« Pourquoi Mohammed Arkoun dérange » (Rachid Benzine)
« Le chercheur algérien, montré du doigt dans plusieurs pays arabes, invite à une relecture du Coran à la lumière de la science, passant le religieux au filtre de la raison critique. Contrairement à ses détracteurs, il ne développe pas une « pensée contre la religion », mais une pensée autre de la religion.
Mohammed Arkoun n’est pas de ceux qui laissent indifférent. Le professeur d’histoire de la pensée du monde méditerranéen a été, tout au long de sa carrière universitaire, au cœur de nombreux débats, dans des pays musulmans comme en Europe.

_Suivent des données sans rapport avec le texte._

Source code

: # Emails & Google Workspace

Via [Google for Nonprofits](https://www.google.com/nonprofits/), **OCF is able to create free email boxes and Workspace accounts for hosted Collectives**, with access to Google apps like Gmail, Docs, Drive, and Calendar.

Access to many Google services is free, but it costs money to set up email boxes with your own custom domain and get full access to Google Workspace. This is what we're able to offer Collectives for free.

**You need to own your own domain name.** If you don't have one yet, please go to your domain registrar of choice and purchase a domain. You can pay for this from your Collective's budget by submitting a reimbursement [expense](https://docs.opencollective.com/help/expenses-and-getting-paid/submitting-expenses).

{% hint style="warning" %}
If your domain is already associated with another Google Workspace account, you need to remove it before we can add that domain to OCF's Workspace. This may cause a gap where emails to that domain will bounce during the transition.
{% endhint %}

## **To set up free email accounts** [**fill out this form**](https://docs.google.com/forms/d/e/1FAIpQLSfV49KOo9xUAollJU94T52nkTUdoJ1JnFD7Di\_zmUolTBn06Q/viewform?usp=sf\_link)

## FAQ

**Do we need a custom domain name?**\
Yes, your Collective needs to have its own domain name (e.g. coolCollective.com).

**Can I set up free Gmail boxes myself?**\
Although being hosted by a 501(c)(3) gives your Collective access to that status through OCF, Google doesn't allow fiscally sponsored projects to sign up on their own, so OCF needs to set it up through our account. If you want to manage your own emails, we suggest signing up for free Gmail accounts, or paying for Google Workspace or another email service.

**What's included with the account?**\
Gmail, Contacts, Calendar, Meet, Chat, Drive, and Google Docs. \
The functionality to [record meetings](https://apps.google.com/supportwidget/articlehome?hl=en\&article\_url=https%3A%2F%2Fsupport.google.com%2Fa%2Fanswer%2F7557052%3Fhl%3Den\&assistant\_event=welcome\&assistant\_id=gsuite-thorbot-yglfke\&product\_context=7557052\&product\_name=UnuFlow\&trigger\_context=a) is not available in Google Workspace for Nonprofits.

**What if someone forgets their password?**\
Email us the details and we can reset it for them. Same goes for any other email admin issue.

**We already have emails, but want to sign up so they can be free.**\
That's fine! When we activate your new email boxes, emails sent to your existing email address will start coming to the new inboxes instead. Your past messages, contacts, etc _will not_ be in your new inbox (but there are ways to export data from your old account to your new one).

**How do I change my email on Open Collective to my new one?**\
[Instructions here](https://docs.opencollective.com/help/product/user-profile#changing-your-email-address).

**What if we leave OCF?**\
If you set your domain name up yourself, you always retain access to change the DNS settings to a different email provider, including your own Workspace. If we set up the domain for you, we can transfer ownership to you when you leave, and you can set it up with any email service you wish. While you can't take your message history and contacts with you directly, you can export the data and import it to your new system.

Celui qui se définit comme « chercheur-penseur-enseignant » a été souvent incompris, mal compris ou rejeté. Les gestionnaires du sacré, les responsables politiques, sans oublier les entrepreneurs du religieux n’hésitent pas à mener contre lui des attaques d’une grande virulence, loin des considérations scientifiques. Pourquoi dérange-t-il à ce point ? En quoi est-il « dangereux », si tant est qu’il le soit ? Cette réticence à l’entendre n’est-elle pas le fruit d’abord d’une incompréhension de son discours ou une forme d’hommage à un esprit indépendant ?
Une islamologie appliquée
Les premiers à être bousculés, ce sont les savants traditionnels ou toutes les personnes qui, à un titre ou à un autre, ont construit leur carrière professionnelle dans le champ du religieux. Arkoun leur demande de rendre compte de leur savoir, des méthodes utilisées pour l’acquérir, l’interpréter, l’enseigner et le transmettre. Ce faisant, il met en cause, bien évidemment, les affirmations autoritaires et dogmatiques d’une vérité religieuse intouchable.

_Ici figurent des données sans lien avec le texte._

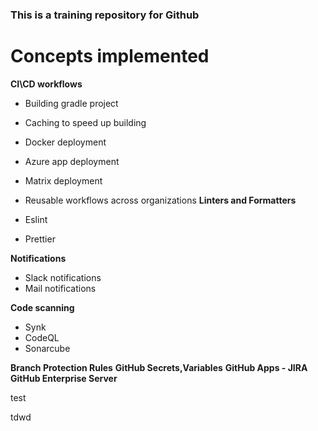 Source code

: ### This is a training repository for Github 

# Concepts implemented



**CI\CD workflows**
  * Building gradle project
  * Caching to speed up building
  * Docker deployment
  * Azure app deployment
  * Matrix deployment
  * Reusable workflows across organizations
**Linters and Formatters**

* Eslint
* Prettier

**Notifications**

* Slack notifications
* Mail notifications

**Code scanning**

* Synk
* CodeQL
* Sonarcube

**Branch Protection Rules**
**GitHub Secrets,Variables**
**GitHub Apps - JIRA**
**GitHub Enterprise Server**




test

tdwd
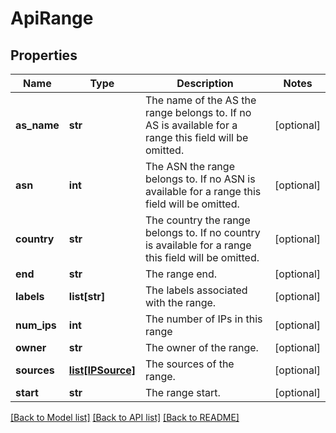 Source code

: # ApiRange

## Properties
Name | Type | Description | Notes
------------ | ------------- | ------------- | -------------
**as_name** | **str** | The name of the AS the range belongs to. If no AS is available for a range this field will be omitted. | [optional] 
**asn** | **int** | The ASN the range belongs to. If no ASN is available for a range this field will be omitted. | [optional] 
**country** | **str** | The country the range belongs to. If no country is available for a range this field will be omitted. | [optional] 
**end** | **str** | The range end. | [optional] 
**labels** | **list[str]** | The labels associated with the range. | [optional] 
**num_ips** | **int** | The number of IPs in this range | [optional] 
**owner** | **str** | The owner of the range. | [optional] 
**sources** | [**list[IPSource]**](IPSource.md) | The sources of the range. | [optional] 
**start** | **str** | The range start. | [optional] 

[[Back to Model list]](../README.md#documentation-for-models) [[Back to API list]](../README.md#documentation-for-api-endpoints) [[Back to README]](../README.md)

Face à leur discours, il propose de l’« islamologie appliquée », une discipline qu’il a initiée et qui se démarque de l’islamologie classique. Cette dernière a ses mérites, mais elle reprend la tradition sans réfléchir au statut cognitif et pragmatique de l’expression de la foi et des croyances. C’est pourtant l’exigence et le défi pour le croyant dans la cité moderne.
En effet, les études islamiques ne peuvent plus ne pas tenir compte de l’acquis des sciences de l’homme et de la société. Lorsqu’on tient un discours sur le texte révélé, qu’on utilise les textes de la tradition, qu’on traite de la croyance, il convient d’être clair quant au registre auquel on fait appel, et sur les outils critiques auxquels on a recours ou pas. Toute approche religieuse et croyante a, bien entendu, sa légitimité. Mais elle doit afficher clairement ses présupposés. Elle doit être capable de rendre compte de ses manières d’étudier, de connaître et d’interpréter les textes.
Le XXe siècle a connu un formidable développement des sciences humaines, notamment celles qui touchent à l’étude des textes : histoire, archéologie, linguistique, théories du discours… Il s’agit de méthodes qui font appel à des critères scientifiques identifiables par tous, même quand ils sont discutés entre chercheurs. Les ignorer, ne pas accepter d’y avoir recours, ne serait-ce que pour « tester » leur pertinence, est devenu inacceptable. Car cette attitude revient justement à vouloir rester dans l’ignorance, à cultiver l’obscurantisme. A quelle fin ? Souvent pour conserver un pouvoir sur les masses et sur les consciences, conserver des privilèges divers.
On comprend que les responsables politiques soient aussi dans l’embarras avec Arkoun. Comment s’afficher avec un tel homme quand les peuples réclament de l’émotion religieuse, de la piété, des réponses et surtout pas des questions ? Le regard « distancié » d’Arkoun sur le fait religieux, le religieux passé au filtre de la raison critique, voilà des approches qui inquiètent. Aujourd’hui, le « terrain » de la plupart des sociétés majoritairement musulmanes n’est pas prêt à accueillir un tel discours.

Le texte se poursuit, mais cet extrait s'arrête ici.